[Records drawn from a dataset]
----

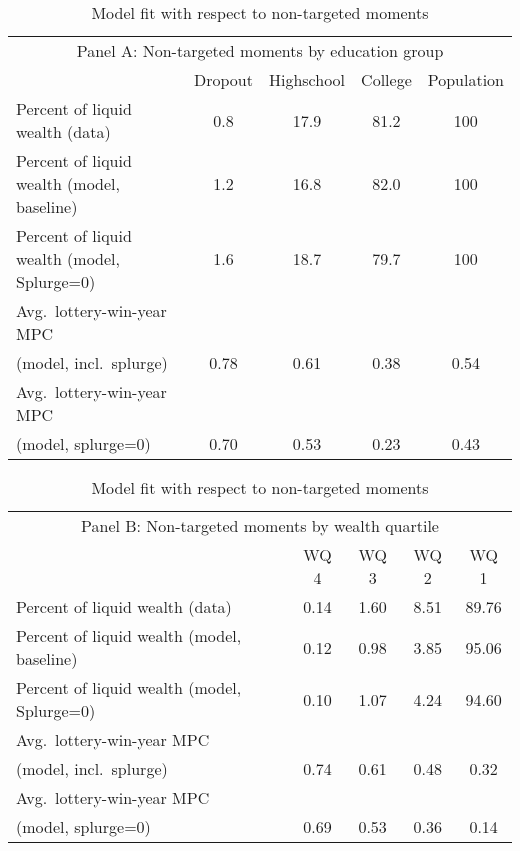 \documentclass{econsocart}
\begin{document}
\begin{table}[tb] 
  \caption{Model fit with respect to non-targeted moments}
  \label{tab:nonTargetedMoments-wSplZero} 
  \centering

  \begin{tabular*}
    {\textwidth}{@{\extracolsep{\fill}}lcccc@{}}
    \multicolumn{5}{c}{\small Panel A: Non-targeted moments by education group} \\
    \addlinespace
    \hline
    & Dropout & Highschool & College & Population \\ \hline
    Percent of liquid wealth (data)             & 0.8  & 17.9 & 81.2 & 100 \\
    Percent of liquid wealth (model, baseline)  & 1.2  & 16.8 & 82.0 & 100 \\
    Percent of liquid wealth (model, Splurge=0) & 1.6  & 18.7 & 79.7 & 100 \\
    \addlinespace
    Avg.\ lottery-win-year MPC \\ \quad (model, incl.\ splurge) & 0.78 & 0.61 & 0.38 & 0.54 \\
    Avg.\ lottery-win-year MPC \\ \quad (model, splurge=0)     & 0.70 & 0.53 & 0.23 & 0.43 \\
    \hline
  \end{tabular*}

  \vspace{0.5em}

  \begin{tabular*}
    {\textwidth}{@{\extracolsep{\fill}}lcccc@{}}
    \multicolumn{5}{c}{\small Panel B: Non-targeted moments by wealth quartile} \\
    \addlinespace
    \hline
    & WQ 4 & WQ 3 & WQ 2 & WQ 1 \\ \hline
    Percent of liquid wealth (data)             & 0.14 & 1.60 & 8.51 & 89.76 \\
    Percent of liquid wealth (model, baseline)  & 0.12 & 0.98 & 3.85 & 95.06 \\
    Percent of liquid wealth (model, Splurge=0) & 0.10 & 1.07 & 4.24 & 94.60 \\
    \addlinespace
    Avg.\ lottery-win-year MPC \\ \quad (model, incl.\ splurge) & 0.74 & 0.61 & 0.48 & 0.32 \\
    Avg.\ lottery-win-year MPC \\ \quad (model, splurge=0)     & 0.69 & 0.53 & 0.36 & 0.14 \\
    \hline
  \end{tabular*}


\end{table}
\end{document}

----

:: What you should do ::
From the line containing "0.36 & 0.14 \\" through the last line of the entries above, print every line exactly, including both ends, and nothing else.

:: Task result ::
    Avg.\ lottery-win-year MPC \\ \quad (model, splurge=0)     & 0.69 & 0.53 & 0.36 & 0.14 \\
    \hline
  \end{tabular*}


\end{table}
\end{document}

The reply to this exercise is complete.